→ REQUIRED WORK
Whichever lines of the entries hold the word "Windows" should be identified and copied.

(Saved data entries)
Content starts
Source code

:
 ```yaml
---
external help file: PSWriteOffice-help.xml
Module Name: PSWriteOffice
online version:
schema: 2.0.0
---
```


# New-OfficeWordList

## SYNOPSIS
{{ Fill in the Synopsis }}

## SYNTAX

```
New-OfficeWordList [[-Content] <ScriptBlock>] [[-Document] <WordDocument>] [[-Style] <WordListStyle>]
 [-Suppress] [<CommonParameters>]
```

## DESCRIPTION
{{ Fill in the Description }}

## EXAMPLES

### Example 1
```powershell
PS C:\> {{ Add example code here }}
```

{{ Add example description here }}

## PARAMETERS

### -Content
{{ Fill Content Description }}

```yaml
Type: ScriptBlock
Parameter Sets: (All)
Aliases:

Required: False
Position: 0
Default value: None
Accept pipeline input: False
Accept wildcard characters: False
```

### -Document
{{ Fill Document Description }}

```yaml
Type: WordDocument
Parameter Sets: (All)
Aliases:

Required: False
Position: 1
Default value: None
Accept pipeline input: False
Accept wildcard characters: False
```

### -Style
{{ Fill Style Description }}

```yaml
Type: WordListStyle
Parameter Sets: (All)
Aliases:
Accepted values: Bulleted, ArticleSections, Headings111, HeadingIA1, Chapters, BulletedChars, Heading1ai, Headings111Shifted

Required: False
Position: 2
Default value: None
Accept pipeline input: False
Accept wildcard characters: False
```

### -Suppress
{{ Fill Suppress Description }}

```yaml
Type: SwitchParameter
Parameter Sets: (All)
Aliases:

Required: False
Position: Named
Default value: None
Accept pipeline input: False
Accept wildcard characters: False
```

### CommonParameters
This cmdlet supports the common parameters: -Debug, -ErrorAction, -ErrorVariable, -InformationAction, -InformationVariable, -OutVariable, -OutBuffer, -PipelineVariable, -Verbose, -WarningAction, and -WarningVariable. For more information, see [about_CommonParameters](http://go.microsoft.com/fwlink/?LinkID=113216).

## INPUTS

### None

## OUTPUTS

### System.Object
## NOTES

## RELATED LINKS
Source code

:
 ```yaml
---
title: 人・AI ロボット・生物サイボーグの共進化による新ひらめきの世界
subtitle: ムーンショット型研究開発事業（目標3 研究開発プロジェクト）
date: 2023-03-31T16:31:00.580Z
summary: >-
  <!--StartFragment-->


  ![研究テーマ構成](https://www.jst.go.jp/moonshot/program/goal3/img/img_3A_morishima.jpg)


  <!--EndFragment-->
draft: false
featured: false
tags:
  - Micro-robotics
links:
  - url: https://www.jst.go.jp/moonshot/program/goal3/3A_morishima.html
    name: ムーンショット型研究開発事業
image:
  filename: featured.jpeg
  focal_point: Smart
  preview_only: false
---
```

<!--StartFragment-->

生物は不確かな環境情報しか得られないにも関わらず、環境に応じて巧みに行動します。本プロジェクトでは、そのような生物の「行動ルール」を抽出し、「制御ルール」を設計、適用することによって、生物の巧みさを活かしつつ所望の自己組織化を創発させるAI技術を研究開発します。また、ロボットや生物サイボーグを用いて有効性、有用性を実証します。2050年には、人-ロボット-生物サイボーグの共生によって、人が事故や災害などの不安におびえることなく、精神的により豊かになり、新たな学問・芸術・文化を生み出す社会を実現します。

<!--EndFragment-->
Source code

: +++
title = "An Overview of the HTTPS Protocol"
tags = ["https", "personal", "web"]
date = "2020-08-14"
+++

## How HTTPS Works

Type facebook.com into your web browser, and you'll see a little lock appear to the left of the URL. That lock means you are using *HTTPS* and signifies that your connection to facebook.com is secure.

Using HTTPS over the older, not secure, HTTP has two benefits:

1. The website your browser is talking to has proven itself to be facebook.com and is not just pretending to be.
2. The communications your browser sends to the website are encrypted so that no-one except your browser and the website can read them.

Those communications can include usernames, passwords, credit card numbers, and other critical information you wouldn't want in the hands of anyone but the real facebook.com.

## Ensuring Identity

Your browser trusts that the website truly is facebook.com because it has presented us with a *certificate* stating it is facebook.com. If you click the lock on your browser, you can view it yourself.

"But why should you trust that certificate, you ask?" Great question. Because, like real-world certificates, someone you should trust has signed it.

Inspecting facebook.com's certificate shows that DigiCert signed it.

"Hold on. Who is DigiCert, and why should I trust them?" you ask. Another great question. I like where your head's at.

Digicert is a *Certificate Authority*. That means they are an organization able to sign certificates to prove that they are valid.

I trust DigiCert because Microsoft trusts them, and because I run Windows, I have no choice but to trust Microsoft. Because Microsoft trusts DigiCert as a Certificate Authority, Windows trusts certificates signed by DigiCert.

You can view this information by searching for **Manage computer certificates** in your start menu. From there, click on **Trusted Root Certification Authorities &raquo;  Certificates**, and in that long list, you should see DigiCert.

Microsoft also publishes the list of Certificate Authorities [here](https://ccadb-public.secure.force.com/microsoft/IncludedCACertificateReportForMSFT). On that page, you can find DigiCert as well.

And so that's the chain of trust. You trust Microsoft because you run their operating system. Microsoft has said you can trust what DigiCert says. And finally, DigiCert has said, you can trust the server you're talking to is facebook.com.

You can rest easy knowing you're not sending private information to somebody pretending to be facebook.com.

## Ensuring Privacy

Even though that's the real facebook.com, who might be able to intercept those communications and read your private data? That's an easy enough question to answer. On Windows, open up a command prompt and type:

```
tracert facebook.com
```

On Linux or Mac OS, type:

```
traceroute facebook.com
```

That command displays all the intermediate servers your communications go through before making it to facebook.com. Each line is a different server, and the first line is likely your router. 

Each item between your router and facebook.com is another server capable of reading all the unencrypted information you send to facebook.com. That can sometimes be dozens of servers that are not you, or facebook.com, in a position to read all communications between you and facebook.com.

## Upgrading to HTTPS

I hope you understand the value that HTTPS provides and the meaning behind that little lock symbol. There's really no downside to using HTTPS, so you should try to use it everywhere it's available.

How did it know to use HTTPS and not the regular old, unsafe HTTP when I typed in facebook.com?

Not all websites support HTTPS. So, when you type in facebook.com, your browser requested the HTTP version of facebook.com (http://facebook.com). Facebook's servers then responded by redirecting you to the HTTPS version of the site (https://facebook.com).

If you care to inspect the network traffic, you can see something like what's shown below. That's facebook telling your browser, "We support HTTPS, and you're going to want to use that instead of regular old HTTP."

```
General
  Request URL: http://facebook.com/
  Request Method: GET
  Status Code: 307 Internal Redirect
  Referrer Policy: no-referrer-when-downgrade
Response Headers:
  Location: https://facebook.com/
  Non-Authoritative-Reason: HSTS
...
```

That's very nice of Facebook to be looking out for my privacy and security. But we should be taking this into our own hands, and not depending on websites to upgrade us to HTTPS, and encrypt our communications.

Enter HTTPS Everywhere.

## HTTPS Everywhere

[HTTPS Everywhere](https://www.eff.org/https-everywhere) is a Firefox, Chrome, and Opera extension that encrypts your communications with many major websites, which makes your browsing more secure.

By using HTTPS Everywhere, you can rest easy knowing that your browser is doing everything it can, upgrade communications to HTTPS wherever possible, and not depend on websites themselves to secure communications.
Content ends
Content starts
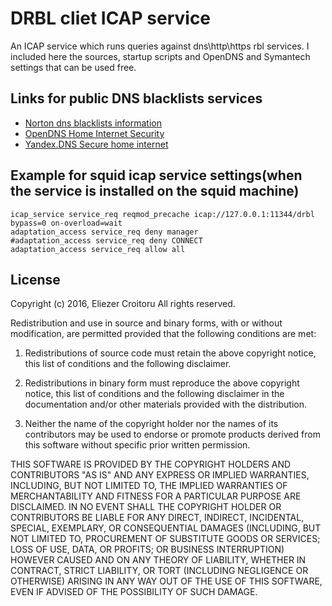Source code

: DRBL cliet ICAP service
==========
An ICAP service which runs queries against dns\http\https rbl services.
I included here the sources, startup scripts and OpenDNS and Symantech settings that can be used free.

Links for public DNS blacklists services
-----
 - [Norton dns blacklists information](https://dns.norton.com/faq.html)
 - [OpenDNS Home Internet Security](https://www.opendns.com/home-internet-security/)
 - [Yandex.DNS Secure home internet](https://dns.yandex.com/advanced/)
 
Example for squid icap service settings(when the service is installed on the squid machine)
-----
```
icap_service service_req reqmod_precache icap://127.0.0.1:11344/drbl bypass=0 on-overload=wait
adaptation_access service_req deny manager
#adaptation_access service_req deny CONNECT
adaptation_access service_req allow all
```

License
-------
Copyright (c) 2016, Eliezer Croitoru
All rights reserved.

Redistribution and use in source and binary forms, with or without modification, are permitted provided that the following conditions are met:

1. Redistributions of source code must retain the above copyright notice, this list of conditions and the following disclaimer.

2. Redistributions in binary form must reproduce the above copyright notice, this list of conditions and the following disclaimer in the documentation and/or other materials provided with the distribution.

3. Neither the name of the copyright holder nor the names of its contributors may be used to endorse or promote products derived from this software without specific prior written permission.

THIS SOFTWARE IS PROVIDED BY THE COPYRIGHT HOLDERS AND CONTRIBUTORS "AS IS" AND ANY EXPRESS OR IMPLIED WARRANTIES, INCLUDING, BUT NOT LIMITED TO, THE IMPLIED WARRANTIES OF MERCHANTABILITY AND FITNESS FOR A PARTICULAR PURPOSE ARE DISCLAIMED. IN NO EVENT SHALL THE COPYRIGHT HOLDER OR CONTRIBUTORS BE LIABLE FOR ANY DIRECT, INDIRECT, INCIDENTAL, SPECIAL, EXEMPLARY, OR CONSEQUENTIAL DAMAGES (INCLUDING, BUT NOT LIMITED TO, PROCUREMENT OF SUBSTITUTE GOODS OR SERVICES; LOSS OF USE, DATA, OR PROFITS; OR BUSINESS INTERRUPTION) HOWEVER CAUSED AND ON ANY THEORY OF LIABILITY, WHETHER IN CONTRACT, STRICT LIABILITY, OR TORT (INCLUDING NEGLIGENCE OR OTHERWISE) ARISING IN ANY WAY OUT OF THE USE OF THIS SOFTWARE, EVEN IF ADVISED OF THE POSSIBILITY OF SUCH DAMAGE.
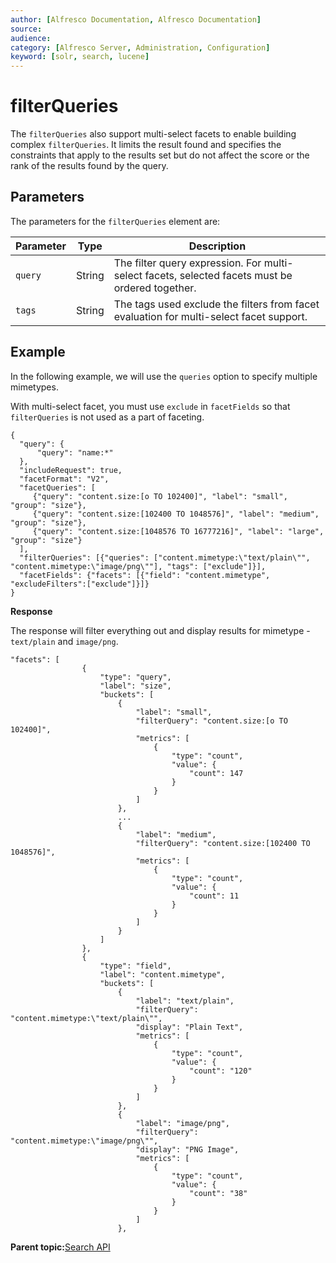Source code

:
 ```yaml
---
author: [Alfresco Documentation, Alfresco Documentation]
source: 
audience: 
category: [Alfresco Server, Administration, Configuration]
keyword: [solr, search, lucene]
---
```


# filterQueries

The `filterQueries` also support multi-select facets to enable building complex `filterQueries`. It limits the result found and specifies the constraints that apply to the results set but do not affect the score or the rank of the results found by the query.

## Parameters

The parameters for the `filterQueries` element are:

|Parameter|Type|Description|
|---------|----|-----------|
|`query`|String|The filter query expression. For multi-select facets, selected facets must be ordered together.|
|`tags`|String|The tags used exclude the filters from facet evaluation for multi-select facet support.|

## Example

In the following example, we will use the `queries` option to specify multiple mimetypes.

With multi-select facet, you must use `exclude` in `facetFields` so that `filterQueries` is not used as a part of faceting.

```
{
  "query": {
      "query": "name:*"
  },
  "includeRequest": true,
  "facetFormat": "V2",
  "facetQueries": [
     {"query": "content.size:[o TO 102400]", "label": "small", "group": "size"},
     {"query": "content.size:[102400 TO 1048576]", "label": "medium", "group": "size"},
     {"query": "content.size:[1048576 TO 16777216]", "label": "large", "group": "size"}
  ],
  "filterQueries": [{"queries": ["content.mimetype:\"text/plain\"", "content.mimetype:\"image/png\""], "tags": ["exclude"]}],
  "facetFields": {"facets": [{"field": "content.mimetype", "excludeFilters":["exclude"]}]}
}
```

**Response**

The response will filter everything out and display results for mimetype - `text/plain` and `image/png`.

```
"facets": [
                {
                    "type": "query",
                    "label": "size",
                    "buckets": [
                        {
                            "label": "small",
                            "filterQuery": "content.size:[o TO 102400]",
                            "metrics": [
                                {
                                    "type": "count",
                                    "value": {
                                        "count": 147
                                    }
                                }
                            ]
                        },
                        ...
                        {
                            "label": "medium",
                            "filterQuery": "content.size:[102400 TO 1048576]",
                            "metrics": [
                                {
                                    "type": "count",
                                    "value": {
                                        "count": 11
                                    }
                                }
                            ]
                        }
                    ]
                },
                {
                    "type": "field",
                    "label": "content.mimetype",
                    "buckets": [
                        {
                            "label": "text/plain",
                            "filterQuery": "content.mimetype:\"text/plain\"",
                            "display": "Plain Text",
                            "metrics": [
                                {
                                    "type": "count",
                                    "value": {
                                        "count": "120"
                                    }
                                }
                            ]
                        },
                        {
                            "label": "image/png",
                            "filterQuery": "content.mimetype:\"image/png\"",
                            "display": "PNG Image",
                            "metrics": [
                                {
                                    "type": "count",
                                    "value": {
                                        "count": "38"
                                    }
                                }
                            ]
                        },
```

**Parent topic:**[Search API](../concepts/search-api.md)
Content ends
Content starts
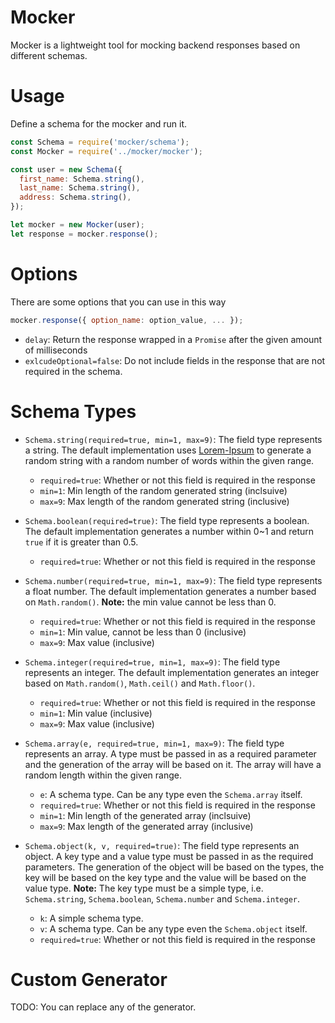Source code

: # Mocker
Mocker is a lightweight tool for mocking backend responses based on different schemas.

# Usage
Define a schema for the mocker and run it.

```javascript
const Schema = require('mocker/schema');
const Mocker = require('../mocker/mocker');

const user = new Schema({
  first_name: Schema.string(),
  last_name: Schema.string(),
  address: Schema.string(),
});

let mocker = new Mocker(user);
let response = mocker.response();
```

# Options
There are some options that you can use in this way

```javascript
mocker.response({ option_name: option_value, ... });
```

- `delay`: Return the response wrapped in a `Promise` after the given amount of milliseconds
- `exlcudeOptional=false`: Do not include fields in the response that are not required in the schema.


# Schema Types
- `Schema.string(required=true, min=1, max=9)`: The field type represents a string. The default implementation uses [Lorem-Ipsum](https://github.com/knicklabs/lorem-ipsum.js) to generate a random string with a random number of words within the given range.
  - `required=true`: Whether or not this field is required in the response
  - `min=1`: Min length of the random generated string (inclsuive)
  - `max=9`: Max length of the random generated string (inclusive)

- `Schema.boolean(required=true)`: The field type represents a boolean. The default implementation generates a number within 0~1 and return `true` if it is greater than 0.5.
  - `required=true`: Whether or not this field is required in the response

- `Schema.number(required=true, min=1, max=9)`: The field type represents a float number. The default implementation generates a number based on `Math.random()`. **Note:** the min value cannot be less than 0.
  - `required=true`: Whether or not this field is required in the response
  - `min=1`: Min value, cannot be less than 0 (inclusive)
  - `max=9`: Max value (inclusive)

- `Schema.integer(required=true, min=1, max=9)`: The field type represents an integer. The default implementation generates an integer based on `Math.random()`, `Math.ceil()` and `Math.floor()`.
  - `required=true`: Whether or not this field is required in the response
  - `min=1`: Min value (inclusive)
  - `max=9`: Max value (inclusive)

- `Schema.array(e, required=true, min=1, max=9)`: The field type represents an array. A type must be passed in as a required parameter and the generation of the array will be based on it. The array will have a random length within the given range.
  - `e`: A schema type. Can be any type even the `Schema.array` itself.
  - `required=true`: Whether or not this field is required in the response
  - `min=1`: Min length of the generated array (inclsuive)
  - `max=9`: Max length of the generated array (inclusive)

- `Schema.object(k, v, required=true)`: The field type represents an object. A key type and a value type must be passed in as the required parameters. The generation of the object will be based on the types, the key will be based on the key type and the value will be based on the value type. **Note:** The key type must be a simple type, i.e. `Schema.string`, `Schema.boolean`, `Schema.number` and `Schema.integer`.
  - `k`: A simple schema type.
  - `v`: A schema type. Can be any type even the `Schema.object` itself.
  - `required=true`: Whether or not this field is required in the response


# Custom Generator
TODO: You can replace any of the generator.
Content ends
→ ANSWER BOX
I trust DigiCert because Microsoft trusts them, and because I run Windows, I have no choice but to trust Microsoft. Because Microsoft trusts DigiCert as a Certificate Authority, Windows trusts certificates signed by DigiCert.
Even though that's the real facebook.com, who might be able to intercept those communications and read your private data? That's an easy enough question to answer. On Windows, open up a command prompt and type:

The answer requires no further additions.